Beruntung saya sempat mengikuti trend musik pada waktu itu. Dan membawa saya pada proses hingga saat ini. Selalu mengakali kondisi perekonomian internal yang tidak bagus dengan berbagai cara. Salah satunya dan yang saat ini sedang saya terapkan pada diri saya sendiri adalah Buy Nothing Day. Yah, sebuah hari tanpa belanja yang dimotori oleh Ted Dave, seorang penggerak di kolektif Adbuster pada tahun 1993.

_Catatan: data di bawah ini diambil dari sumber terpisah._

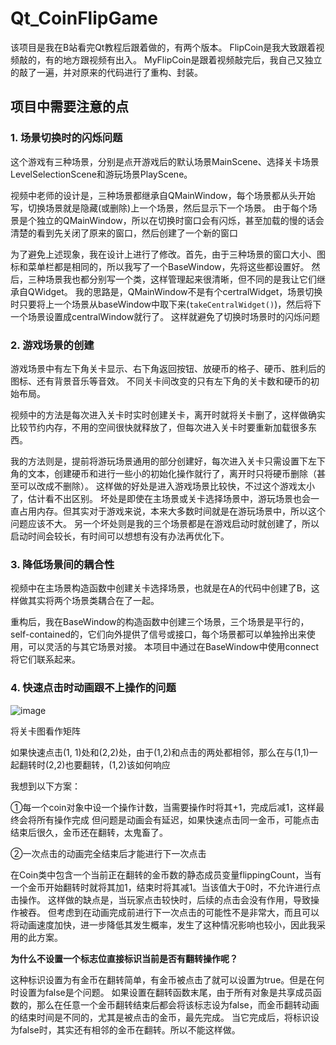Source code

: # Qt_CoinFlipGame

该项目是我在B站看完Qt教程后跟着做的，有两个版本。
FlipCoin是我大致跟着视频敲的，有的地方跟视频有出入。
MyFlipCoin是跟着视频敲完后，我自己又独立的敲了一遍，并对原来的代码进行了重构、封装。

## 项目中需要注意的点
### 1. 场景切换时的闪烁问题
  这个游戏有三种场景，分别是点开游戏后的默认场景MainScene、选择关卡场景LevelSelectionScene和游玩场景PlayScene。
  
  视频中老师的设计是，三种场景都继承自QMainWindow，每个场景都从头开始写，切换场景就是隐藏(或删除)上一个场景，然后显示下一个场景。
  由于每个场景是个独立的QMainWindow，所以在切换时窗口会有闪烁，甚至加载的慢的话会清楚的看到先关闭了原来的窗口，然后创建了一个新的窗口

  为了避免上述现象，我在设计上进行了修改。首先，由于三种场景的窗口大小、图标和菜单栏都是相同的，所以我写了一个BaseWindow，先将这些都设置好。
  然后，三种场景我也都分别写一个类，这样管理起来很清晰，但不同的是我让它们继承自QWidget。
  我的思路是，QMainWindow不是有个certralWidget，场景切换时只要将上一个场景从baseWindow中取下来(`takeCentralWidget()`)，然后将下一个场景设置成centralWindow就行了。
  这样就避免了切换时场景时的闪烁问题
### 2. 游戏场景的创建
  游戏场景中有左下角关卡显示、右下角返回按钮、放硬币的格子、硬币、胜利后的图标、还有背景音乐等音效。
  不同关卡间改变的只有左下角的关卡数和硬币的初始布局。
  
  视频中的方法是每次进入关卡时实时创建关卡，离开时就将关卡删了，这样做确实比较节约内存，不用的空间很快就释放了，但每次进入关卡时要重新加载很多东西。

  我的方法则是，提前将游玩场景通用的部分创建好，每次进入关卡只需设置下左下角的文本，创建硬币和进行一些小的初始化操作就行了，离开时只将硬币删除（甚至可以改成不删除）。
  这样做的好处是进入游戏场景比较快，不过这个游戏太小了，估计看不出区别。
  坏处是即使在主场景或关卡选择场景中，游玩场景也会一直占用内存。但其实对于游戏来说，本来大多数时间就是在游玩场景中，所以这个问题应该不大。
  另一个坏处则是我的三个场景都是在游戏启动时就创建了，所以启动时间会较长，有时间可以想想有没有办法再优化下。
### 3. 降低场景间的耦合性

视频中在主场景构造函数中创建关卡选择场景，也就是在A的代码中创建了B，这样做其实将两个场景类耦合在了一起。

重构后，我在BaseWindow的构造函数中创建三个场景，三个场景是平行的，self-contained的，它们向外提供了信号或接口，每个场景都可以单独拎出来使用，可以灵活的与其它场景对接。
本项目中通过在BaseWindow中使用connect将它们联系起来。
### 4. 快速点击时动画跟不上操作的问题
![image](https://github.com/1944348723/Qt_CoinFlipGame/assets/133476454/e617b728-771d-4e65-b428-605ad835139c)

将关卡图看作矩阵

如果快速点击(1, 1)处和(2,2)处，由于(1,2)和点击的两处都相邻，那么在与(1,1)一起翻转时(2,2)也要翻转，(1,2)该如何响应

我想到以下方案：

①每一个coin对象中设一个操作计数，当需要操作时将其+1，完成后减1，这样最终会将所有操作完成
但问题是动画会有延迟，如果快速点击同一金币，可能点击结束后很久，金币还在翻转，太鬼畜了。

②一次点击的动画完全结束后才能进行下一次点击

在Coin类中包含一个当前正在翻转的金币数的静态成员变量flippingCount，当有一个金币开始翻转时就将其加1，结束时将其减1。当该值大于0时，不允许进行点击操作。
这样做的缺点是，当玩家点击较快时，后续的点击会没有作用，导致操作被吞。
但考虑到在动画完成前进行下一次点击的可能性不是非常大，而且可以将动画速度加快，进一步降低其发生概率，发生了这种情况影响也较小，因此我采用的此方案。

**为什么不设置一个标志位直接标识当前是否有翻转操作呢？**

这种标识设置为有金币在翻转简单，有金币被点击了就可以设置为true。但是在何时设置为false是个问题。
如果设置在翻转函数末尾，由于所有对象是共享成员函数的，那么在任意一个金币翻转结束后都会将该标志设为false，而金币翻转动画的结束时间是不同的，尤其是被点击的金币，最先完成。
当它完成后，将标识设为false时，其实还有相邻的金币在翻转。所以不能这样做。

Selama delapan hari dengan waktu yang tidak berurutan, saya akan mulai membiasakan diri untuk tidak mengeluarkan sepeser uang pun dihari yang telah saya bulatkan. Saya tau ini terdengar mustahil dilakukan untuk saya yang seorang mahasiswa mengingat waktu-waktu yang telah saya bulatkan itu adalah waktu-waktu dimana saya masih beraktifitas dengan jadwal perkuliahan. Mungkin pada beberapa aspek seperti tidak membeli makanan kecuali makanan yang disajikan dirumah, itu bisa saya atasi. Bagaimana dengan bensin ? mengingat tidak mungkin saya menggunakan kendaraan umum tanpa membayar sejumlah uang sesuai tarif yang berlaku. Dan tidak mungkin juga untuk saya berjalan kaki ke kampus. Saya menyiasati ini dengan mengisi bensi pada hari sebelum saya memulai Buy Nothing Day dan menggunakan motor pada hari itu seperlunya untuk mengantisipasi habisnya bensin untuk hari esoknya.

Sepertinya setiap bulannya saya akan terus menerapkan ini untuk mengurangi sedikit beban dari krisisnya perekonomian kami. Setidaknya semua ini semacam menjadi alat pengendali hawa nafsu saya untuk kembali menjadi saya waktu SMP dulu.